▸ Goal of the exercise
Under this line are the records; write out word for word the part that begins at the line containing "पीडतोहमनङ्गेन पृच्छामि त्वां सुशोभने" and ends at the line containing "the additional hypothesis", and no more.

* * *

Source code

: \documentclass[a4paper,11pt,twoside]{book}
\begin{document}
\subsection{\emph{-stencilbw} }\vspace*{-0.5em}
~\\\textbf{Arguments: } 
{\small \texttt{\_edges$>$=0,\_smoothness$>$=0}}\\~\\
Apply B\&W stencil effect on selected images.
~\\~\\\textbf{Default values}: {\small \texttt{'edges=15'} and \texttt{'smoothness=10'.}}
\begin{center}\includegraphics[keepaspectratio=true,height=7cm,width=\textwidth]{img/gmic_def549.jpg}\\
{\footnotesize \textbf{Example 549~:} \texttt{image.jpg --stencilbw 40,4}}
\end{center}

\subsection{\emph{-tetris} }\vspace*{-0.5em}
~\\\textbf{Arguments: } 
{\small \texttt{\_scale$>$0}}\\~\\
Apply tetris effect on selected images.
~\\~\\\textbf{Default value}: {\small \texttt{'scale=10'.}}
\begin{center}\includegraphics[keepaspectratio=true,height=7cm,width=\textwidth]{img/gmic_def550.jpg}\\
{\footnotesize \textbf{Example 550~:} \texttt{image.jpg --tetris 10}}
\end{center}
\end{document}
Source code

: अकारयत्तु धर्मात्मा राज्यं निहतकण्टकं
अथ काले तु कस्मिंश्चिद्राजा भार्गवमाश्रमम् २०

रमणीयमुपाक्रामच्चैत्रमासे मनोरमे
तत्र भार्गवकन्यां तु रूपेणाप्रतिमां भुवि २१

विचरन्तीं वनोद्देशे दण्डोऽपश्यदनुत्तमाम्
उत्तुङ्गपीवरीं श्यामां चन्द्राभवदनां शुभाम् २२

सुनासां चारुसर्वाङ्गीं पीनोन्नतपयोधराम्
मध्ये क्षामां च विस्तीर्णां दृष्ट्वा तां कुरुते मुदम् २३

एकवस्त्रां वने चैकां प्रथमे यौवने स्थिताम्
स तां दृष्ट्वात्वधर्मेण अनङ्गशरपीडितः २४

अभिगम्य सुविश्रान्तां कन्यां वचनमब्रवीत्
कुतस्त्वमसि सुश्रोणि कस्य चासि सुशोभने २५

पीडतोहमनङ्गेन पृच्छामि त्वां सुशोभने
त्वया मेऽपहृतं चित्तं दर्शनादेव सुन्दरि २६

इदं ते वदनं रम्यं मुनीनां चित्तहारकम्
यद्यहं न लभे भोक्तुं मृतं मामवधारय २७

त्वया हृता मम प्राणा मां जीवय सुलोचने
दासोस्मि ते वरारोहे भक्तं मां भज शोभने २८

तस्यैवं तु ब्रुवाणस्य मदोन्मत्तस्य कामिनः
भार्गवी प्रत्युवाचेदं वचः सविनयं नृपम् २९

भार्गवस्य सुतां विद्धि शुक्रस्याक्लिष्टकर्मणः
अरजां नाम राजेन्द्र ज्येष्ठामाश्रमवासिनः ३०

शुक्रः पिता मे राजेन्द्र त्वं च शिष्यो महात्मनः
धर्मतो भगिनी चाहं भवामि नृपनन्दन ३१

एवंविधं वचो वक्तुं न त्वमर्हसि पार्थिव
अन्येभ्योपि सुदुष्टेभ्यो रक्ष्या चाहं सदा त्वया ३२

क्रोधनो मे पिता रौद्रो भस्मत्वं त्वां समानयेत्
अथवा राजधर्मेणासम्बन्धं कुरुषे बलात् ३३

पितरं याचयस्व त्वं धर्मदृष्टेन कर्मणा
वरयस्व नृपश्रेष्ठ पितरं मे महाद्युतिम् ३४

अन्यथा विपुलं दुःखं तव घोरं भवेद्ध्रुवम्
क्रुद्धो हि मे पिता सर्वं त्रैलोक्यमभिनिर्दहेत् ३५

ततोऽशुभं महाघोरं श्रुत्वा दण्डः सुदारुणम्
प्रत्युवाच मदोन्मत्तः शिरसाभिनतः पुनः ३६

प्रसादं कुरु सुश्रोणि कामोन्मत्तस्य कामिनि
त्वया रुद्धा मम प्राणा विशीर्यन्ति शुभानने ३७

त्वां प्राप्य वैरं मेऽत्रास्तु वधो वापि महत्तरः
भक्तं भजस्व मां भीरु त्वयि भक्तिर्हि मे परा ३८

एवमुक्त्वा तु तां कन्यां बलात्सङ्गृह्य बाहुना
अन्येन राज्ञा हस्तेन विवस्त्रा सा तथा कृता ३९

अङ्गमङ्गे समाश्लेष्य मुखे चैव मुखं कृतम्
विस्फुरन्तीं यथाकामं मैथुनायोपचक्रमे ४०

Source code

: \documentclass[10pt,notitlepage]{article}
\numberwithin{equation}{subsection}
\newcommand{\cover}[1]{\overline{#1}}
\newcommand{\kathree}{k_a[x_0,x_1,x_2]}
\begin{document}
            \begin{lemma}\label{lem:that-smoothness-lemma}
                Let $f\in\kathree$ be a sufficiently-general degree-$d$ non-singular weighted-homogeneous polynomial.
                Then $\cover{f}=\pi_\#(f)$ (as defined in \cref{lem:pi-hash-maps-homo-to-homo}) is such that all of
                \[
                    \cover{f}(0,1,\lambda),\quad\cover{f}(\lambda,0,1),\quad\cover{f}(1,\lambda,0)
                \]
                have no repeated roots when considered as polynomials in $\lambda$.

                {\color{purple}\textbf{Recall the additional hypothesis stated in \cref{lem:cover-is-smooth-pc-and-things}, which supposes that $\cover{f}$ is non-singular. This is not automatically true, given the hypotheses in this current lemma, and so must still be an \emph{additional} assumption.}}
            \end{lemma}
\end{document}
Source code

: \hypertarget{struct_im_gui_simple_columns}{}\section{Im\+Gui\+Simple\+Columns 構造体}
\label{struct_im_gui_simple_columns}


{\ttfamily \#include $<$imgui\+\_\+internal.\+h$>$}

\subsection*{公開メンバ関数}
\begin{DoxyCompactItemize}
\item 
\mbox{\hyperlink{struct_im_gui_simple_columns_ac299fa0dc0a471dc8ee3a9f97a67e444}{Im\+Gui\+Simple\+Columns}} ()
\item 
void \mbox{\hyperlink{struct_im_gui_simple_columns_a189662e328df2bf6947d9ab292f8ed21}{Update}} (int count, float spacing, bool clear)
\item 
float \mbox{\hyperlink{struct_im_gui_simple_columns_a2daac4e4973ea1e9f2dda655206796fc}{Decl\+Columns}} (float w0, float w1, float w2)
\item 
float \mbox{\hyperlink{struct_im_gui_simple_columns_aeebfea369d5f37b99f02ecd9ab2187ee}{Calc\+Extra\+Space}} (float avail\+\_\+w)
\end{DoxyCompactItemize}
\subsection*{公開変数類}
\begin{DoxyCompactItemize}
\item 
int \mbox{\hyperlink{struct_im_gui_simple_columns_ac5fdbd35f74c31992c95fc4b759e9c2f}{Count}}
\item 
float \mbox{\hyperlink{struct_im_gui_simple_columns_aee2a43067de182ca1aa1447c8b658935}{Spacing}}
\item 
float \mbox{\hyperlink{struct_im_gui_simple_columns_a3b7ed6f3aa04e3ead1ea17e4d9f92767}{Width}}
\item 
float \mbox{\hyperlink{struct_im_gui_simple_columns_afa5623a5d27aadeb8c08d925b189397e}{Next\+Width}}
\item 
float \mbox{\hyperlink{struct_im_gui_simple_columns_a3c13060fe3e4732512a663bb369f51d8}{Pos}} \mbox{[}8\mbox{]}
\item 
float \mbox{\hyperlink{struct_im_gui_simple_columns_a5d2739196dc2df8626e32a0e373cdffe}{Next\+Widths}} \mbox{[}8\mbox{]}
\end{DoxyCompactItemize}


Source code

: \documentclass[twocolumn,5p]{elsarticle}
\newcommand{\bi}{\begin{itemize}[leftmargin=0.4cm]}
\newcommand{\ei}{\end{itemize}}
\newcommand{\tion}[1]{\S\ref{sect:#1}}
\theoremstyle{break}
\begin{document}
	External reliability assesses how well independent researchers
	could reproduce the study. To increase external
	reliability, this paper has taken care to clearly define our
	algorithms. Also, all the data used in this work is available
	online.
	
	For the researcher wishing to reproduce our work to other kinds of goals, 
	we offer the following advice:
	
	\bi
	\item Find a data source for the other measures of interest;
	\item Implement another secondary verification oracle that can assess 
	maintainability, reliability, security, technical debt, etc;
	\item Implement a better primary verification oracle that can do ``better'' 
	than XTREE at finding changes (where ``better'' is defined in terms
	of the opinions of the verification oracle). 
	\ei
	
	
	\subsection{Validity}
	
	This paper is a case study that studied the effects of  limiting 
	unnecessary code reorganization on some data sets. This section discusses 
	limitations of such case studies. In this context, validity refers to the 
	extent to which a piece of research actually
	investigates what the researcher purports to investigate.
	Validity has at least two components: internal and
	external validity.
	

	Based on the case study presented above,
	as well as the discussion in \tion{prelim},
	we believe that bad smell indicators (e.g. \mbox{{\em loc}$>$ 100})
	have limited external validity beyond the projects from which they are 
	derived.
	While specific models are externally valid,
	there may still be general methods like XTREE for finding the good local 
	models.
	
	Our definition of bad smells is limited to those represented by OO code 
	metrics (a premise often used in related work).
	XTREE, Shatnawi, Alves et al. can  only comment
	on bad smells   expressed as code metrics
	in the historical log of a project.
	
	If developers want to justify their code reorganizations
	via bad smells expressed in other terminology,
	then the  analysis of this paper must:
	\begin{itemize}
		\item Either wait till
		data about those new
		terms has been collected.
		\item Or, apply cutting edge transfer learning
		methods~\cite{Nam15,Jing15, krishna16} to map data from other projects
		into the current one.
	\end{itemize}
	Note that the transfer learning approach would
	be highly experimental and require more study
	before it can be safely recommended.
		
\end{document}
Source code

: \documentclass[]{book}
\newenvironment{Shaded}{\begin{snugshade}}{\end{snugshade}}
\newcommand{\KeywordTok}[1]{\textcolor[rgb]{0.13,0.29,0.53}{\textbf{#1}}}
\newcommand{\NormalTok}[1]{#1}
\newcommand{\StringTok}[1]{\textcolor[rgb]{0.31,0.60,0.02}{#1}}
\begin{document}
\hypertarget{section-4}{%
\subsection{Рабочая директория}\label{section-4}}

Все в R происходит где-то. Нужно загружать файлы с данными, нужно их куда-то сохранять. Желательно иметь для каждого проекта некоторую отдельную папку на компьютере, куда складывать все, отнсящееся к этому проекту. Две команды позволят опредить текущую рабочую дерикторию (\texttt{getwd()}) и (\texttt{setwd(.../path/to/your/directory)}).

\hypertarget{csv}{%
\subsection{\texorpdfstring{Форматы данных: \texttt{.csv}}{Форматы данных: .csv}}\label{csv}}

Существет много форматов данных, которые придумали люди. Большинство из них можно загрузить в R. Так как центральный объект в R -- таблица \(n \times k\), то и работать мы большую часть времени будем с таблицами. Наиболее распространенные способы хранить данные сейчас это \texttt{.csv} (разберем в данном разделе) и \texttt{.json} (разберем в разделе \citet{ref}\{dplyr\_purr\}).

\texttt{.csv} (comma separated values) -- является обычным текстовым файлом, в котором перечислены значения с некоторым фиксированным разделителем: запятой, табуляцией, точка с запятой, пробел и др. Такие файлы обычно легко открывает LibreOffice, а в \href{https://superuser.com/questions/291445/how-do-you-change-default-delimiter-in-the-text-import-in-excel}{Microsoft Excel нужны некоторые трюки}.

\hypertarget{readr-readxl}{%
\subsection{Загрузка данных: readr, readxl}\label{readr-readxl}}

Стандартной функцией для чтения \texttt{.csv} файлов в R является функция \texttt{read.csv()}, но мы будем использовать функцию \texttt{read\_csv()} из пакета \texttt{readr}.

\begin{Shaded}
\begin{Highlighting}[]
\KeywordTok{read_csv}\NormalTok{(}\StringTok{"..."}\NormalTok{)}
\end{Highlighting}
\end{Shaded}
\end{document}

* * *

▸ Output below
पीडतोहमनङ्गेन पृच्छामि त्वां सुशोभने
त्वया मेऽपहृतं चित्तं दर्शनादेव सुन्दरि २६

इदं ते वदनं रम्यं मुनीनां चित्तहारकम्
यद्यहं न लभे भोक्तुं मृतं मामवधारय २७

त्वया हृता मम प्राणा मां जीवय सुलोचने
दासोस्मि ते वरारोहे भक्तं मां भज शोभने २८

तस्यैवं तु ब्रुवाणस्य मदोन्मत्तस्य कामिनः
भार्गवी प्रत्युवाचेदं वचः सविनयं नृपम् २९

भार्गवस्य सुतां विद्धि शुक्रस्याक्लिष्टकर्मणः
अरजां नाम राजेन्द्र ज्येष्ठामाश्रमवासिनः ३०

शुक्रः पिता मे राजेन्द्र त्वं च शिष्यो महात्मनः
धर्मतो भगिनी चाहं भवामि नृपनन्दन ३१

एवंविधं वचो वक्तुं न त्वमर्हसि पार्थिव
अन्येभ्योपि सुदुष्टेभ्यो रक्ष्या चाहं सदा त्वया ३२

क्रोधनो मे पिता रौद्रो भस्मत्वं त्वां समानयेत्
अथवा राजधर्मेणासम्बन्धं कुरुषे बलात् ३३

पितरं याचयस्व त्वं धर्मदृष्टेन कर्मणा
वरयस्व नृपश्रेष्ठ पितरं मे महाद्युतिम् ३४

अन्यथा विपुलं दुःखं तव घोरं भवेद्ध्रुवम्
क्रुद्धो हि मे पिता सर्वं त्रैलोक्यमभिनिर्दहेत् ३५

ततोऽशुभं महाघोरं श्रुत्वा दण्डः सुदारुणम्
प्रत्युवाच मदोन्मत्तः शिरसाभिनतः पुनः ३६

प्रसादं कुरु सुश्रोणि कामोन्मत्तस्य कामिनि
त्वया रुद्धा मम प्राणा विशीर्यन्ति शुभानने ३७

त्वां प्राप्य वैरं मेऽत्रास्तु वधो वापि महत्तरः
भक्तं भजस्व मां भीरु त्वयि भक्तिर्हि मे परा ३८

एवमुक्त्वा तु तां कन्यां बलात्सङ्गृह्य बाहुना
अन्येन राज्ञा हस्तेन विवस्त्रा सा तथा कृता ३९

अङ्गमङ्गे समाश्लेष्य मुखे चैव मुखं कृतम्
विस्फुरन्तीं यथाकामं मैथुनायोपचक्रमे ४०

Source code

: \documentclass[10pt,notitlepage]{article}
\numberwithin{equation}{subsection}
\newcommand{\cover}[1]{\overline{#1}}
\newcommand{\kathree}{k_a[x_0,x_1,x_2]}
\begin{document}
            \begin{lemma}\label{lem:that-smoothness-lemma}
                Let $f\in\kathree$ be a sufficiently-general degree-$d$ non-singular weighted-homogeneous polynomial.
                Then $\cover{f}=\pi_\#(f)$ (as defined in \cref{lem:pi-hash-maps-homo-to-homo}) is such that all of
                \[
                    \cover{f}(0,1,\lambda),\quad\cover{f}(\lambda,0,1),\quad\cover{f}(1,\lambda,0)
                \]
                have no repeated roots when considered as polynomials in $\lambda$.

                {\color{purple}\textbf{Recall the additional hypothesis stated in \cref{lem:cover-is-smooth-pc-and-things}, which supposes that $\cover{f}$ is non-singular. This is not automatically true, given the hypotheses in this current lemma, and so must still be an \emph{additional} assumption.}}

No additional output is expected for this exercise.